§ Problem requirements: Please copy out all lines of the entries that contain the word "always".

§ Dataset records:
Content starts

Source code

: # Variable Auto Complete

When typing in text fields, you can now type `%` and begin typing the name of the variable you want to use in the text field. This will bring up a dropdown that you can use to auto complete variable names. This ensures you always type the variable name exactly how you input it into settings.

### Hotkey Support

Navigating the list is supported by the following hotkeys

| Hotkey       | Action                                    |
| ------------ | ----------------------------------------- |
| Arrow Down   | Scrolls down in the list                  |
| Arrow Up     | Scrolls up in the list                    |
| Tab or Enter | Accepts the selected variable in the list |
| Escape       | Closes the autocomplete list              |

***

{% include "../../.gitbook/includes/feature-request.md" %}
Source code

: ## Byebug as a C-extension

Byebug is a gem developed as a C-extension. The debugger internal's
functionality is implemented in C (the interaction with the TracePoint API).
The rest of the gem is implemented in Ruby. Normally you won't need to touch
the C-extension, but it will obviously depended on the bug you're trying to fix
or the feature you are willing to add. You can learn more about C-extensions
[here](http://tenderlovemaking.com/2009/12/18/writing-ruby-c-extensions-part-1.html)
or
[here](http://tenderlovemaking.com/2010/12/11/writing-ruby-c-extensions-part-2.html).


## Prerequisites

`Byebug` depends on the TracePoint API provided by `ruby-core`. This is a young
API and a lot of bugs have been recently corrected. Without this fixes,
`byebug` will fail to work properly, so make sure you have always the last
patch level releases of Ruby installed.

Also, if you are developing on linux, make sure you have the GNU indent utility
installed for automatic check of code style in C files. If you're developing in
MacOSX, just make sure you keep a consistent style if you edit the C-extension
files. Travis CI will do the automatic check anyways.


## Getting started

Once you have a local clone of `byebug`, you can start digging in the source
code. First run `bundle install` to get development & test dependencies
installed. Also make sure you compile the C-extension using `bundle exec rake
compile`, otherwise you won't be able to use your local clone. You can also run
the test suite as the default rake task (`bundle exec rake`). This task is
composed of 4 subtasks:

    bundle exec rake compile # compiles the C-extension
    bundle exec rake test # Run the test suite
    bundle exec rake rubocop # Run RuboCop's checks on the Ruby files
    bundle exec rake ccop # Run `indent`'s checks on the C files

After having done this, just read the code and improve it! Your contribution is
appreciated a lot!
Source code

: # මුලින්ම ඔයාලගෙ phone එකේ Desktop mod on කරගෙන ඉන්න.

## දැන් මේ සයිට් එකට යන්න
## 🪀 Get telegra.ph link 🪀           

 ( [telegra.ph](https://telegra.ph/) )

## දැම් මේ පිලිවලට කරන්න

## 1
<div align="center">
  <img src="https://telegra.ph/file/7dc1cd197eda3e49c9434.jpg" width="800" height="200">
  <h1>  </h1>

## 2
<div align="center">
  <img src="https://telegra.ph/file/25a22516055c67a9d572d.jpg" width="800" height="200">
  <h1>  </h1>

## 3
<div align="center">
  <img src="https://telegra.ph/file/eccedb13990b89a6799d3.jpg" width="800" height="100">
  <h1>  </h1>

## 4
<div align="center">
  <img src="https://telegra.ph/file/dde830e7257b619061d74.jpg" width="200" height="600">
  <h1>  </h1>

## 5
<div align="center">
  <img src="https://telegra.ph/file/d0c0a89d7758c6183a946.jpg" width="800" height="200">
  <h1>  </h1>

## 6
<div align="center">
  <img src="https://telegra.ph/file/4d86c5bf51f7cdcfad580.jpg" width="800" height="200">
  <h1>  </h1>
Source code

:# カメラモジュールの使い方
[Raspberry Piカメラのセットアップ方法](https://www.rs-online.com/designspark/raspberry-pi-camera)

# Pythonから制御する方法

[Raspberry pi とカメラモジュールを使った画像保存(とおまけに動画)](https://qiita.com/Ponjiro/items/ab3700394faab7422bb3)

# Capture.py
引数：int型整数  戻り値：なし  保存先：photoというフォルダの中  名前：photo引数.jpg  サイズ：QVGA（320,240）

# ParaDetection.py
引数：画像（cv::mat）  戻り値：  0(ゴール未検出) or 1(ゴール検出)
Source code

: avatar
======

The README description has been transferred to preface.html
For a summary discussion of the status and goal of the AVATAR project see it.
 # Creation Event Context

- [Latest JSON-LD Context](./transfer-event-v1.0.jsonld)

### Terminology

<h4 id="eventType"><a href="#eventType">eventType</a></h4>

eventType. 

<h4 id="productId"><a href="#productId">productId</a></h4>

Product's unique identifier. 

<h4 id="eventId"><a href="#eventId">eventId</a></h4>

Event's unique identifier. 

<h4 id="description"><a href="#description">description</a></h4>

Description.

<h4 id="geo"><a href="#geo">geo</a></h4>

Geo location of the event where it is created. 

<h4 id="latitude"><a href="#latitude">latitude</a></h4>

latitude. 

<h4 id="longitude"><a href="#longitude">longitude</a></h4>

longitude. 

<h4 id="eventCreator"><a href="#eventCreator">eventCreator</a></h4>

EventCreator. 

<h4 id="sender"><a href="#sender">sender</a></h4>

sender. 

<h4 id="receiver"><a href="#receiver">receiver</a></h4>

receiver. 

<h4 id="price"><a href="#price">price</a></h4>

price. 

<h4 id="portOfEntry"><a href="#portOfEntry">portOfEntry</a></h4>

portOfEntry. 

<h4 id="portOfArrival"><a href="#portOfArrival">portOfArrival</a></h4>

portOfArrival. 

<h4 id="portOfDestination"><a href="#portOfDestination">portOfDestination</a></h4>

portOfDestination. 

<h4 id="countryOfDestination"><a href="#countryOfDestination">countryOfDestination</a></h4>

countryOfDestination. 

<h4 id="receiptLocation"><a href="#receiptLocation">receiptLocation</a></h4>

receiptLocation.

Content ends

§ Task solution:
When typing in text fields, you can now type `%` and begin typing the name of the variable you want to use in the text field. This will bring up a dropdown that you can use to auto complete variable names. This ensures you always type the variable name exactly how you input it into settings.
`byebug` will fail to work properly, so make sure you have always the last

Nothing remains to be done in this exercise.